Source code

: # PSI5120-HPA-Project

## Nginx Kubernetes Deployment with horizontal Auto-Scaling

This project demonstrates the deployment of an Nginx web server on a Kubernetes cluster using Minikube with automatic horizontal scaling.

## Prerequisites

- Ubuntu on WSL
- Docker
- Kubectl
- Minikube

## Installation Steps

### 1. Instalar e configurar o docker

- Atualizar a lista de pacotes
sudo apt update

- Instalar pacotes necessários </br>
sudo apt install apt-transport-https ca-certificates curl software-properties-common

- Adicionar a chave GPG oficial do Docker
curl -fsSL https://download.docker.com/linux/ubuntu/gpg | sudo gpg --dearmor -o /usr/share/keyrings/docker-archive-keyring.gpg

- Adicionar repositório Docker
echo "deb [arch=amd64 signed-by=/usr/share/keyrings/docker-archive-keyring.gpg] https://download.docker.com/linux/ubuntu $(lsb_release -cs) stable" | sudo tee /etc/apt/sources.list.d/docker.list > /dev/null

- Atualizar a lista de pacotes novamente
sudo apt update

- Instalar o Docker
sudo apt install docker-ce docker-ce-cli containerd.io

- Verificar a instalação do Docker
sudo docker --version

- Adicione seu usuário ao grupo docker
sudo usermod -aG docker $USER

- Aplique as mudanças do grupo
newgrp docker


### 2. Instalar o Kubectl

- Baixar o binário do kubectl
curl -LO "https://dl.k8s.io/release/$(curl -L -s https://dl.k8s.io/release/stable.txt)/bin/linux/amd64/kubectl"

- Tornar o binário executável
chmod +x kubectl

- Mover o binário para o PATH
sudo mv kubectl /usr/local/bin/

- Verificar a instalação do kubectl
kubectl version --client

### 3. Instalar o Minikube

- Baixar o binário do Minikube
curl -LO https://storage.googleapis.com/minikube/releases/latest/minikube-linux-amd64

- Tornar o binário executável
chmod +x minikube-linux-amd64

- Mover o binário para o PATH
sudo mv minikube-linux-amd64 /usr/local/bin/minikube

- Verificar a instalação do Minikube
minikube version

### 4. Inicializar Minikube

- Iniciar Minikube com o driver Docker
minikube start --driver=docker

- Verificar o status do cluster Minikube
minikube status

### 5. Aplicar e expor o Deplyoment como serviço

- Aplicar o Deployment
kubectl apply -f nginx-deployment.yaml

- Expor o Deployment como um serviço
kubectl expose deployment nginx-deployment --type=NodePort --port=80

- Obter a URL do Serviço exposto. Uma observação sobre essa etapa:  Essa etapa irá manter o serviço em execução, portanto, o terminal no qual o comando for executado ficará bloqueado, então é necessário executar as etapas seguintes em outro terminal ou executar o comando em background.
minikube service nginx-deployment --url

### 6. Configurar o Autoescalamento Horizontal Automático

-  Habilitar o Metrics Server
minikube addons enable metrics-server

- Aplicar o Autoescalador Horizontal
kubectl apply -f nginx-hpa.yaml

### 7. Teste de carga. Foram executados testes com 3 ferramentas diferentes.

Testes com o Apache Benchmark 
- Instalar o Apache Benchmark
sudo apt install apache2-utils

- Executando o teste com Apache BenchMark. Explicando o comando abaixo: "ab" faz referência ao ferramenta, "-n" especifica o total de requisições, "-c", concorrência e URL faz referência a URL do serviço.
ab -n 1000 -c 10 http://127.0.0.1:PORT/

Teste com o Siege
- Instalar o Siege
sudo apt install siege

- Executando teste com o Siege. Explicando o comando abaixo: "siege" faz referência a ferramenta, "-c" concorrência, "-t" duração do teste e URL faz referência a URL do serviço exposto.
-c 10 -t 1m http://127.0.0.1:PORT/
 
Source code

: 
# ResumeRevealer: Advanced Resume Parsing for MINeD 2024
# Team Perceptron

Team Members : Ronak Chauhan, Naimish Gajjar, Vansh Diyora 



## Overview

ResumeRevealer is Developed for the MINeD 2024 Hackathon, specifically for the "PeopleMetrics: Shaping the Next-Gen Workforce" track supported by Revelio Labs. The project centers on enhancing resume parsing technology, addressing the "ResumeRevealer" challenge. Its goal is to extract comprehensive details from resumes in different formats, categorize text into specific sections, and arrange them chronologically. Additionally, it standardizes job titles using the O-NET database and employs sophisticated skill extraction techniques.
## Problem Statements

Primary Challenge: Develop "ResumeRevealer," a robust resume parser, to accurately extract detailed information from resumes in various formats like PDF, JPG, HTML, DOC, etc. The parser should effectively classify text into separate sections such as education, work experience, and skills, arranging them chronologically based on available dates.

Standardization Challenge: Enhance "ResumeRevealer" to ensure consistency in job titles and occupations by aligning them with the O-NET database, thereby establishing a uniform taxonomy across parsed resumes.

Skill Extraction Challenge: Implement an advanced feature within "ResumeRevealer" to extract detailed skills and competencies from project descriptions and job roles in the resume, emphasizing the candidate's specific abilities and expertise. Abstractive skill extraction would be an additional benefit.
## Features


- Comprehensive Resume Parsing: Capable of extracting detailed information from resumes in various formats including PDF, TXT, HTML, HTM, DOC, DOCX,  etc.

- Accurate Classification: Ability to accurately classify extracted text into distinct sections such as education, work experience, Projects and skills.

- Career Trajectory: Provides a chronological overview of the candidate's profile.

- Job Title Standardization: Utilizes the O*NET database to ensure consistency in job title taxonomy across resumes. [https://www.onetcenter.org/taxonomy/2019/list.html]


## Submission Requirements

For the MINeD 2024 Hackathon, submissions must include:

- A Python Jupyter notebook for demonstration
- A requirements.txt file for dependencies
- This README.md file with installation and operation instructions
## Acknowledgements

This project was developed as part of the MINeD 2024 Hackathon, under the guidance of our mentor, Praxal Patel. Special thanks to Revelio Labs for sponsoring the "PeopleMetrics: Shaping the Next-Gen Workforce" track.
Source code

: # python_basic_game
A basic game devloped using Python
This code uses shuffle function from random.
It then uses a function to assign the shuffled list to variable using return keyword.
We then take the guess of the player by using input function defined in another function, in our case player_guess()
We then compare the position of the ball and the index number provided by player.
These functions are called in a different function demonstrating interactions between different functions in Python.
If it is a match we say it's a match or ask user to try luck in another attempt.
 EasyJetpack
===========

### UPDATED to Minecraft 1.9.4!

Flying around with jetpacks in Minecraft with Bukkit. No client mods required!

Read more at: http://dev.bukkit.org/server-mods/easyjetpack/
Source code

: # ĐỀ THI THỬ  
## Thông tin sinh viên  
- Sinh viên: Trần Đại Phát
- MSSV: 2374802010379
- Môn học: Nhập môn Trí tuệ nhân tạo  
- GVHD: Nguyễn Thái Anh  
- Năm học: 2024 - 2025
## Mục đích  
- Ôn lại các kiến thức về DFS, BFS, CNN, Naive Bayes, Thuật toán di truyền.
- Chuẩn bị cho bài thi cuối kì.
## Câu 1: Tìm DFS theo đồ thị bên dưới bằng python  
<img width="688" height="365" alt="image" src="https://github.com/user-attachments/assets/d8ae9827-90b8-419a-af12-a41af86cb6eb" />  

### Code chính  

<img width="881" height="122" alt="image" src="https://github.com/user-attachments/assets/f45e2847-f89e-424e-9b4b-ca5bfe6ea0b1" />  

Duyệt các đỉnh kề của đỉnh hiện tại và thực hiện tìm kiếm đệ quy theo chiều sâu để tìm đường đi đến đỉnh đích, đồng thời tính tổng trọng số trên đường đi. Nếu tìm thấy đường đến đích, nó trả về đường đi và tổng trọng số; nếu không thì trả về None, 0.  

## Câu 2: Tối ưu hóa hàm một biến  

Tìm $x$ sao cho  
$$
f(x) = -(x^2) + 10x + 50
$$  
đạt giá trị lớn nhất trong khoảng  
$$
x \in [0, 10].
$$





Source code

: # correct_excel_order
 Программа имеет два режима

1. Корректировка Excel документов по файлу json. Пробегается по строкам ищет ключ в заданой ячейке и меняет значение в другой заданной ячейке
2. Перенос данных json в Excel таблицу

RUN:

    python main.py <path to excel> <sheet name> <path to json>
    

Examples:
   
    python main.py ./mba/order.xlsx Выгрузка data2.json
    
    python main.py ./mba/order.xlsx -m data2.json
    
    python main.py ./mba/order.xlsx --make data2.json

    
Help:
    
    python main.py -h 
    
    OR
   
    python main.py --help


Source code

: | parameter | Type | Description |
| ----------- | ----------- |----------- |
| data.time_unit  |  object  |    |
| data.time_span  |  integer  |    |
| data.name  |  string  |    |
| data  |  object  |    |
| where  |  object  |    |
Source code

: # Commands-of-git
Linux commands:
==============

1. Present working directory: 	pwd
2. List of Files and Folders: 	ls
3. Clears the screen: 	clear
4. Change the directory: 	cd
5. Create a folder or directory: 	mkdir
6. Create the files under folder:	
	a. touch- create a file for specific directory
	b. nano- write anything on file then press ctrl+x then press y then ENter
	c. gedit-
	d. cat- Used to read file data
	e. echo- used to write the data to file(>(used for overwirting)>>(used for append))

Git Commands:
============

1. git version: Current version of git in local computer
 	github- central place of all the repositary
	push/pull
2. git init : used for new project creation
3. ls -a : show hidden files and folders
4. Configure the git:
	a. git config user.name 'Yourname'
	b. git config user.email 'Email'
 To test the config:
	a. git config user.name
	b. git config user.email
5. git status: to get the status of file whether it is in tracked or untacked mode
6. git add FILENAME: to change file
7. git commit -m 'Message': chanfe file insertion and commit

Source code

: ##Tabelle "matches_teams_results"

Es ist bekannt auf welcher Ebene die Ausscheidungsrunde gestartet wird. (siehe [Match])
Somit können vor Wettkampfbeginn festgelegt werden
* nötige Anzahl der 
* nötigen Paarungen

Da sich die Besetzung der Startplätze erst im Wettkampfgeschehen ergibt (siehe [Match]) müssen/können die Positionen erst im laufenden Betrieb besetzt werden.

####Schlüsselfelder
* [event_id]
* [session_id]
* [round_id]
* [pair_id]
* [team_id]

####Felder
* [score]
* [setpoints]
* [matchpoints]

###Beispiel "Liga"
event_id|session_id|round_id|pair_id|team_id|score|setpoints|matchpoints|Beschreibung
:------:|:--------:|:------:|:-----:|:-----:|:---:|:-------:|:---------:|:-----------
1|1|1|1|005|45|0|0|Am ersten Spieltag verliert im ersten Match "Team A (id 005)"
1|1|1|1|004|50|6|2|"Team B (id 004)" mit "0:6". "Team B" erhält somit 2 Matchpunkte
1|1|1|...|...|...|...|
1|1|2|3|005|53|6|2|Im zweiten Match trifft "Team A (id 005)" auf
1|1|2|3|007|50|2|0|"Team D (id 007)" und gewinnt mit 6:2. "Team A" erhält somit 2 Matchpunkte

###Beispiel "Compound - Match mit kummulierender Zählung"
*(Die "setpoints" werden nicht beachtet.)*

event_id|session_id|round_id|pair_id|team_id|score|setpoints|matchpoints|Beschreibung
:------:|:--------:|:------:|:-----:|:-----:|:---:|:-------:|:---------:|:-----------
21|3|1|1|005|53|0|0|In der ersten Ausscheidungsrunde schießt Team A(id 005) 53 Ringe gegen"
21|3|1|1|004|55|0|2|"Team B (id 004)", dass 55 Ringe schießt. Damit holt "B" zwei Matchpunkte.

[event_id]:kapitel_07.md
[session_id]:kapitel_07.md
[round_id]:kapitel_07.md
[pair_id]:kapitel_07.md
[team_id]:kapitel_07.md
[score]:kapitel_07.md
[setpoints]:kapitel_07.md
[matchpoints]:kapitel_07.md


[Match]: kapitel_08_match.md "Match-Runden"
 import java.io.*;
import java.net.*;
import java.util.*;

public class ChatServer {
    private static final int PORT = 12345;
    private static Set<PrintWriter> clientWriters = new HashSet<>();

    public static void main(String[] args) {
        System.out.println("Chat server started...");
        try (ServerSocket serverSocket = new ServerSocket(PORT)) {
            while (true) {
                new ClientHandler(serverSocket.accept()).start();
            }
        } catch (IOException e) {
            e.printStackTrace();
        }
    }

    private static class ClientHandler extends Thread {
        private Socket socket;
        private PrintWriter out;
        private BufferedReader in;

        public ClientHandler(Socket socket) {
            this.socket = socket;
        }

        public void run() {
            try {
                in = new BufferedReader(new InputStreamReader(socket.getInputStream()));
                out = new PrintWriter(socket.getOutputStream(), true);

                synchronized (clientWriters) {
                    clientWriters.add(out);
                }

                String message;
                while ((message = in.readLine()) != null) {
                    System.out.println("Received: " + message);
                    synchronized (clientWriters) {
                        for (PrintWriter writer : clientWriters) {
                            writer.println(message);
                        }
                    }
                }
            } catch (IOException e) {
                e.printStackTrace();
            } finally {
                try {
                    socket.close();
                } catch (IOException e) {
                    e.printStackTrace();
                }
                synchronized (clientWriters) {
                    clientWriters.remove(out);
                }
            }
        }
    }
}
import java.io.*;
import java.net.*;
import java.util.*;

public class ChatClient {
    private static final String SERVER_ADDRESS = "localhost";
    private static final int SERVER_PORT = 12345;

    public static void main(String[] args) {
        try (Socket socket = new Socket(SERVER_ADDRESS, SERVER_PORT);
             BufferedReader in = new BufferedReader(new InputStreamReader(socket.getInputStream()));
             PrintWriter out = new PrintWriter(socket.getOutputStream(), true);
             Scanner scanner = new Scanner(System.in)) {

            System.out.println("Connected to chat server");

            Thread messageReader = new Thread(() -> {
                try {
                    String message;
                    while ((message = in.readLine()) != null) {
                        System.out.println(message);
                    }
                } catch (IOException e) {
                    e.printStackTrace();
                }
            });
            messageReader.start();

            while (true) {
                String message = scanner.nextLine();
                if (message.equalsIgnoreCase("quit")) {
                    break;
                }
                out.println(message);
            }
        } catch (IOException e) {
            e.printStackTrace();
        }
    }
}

■ ■ ■

## Task brief
In the material above, find each line containing the word "Ausscheidungsrunde" and copy it.

## Exercise answer
Es ist bekannt auf welcher Ebene die Ausscheidungsrunde gestartet wird. (siehe [Match])
21|3|1|1|005|53|0|0|In der ersten Ausscheidungsrunde schießt Team A(id 005) 53 Ringe gegen"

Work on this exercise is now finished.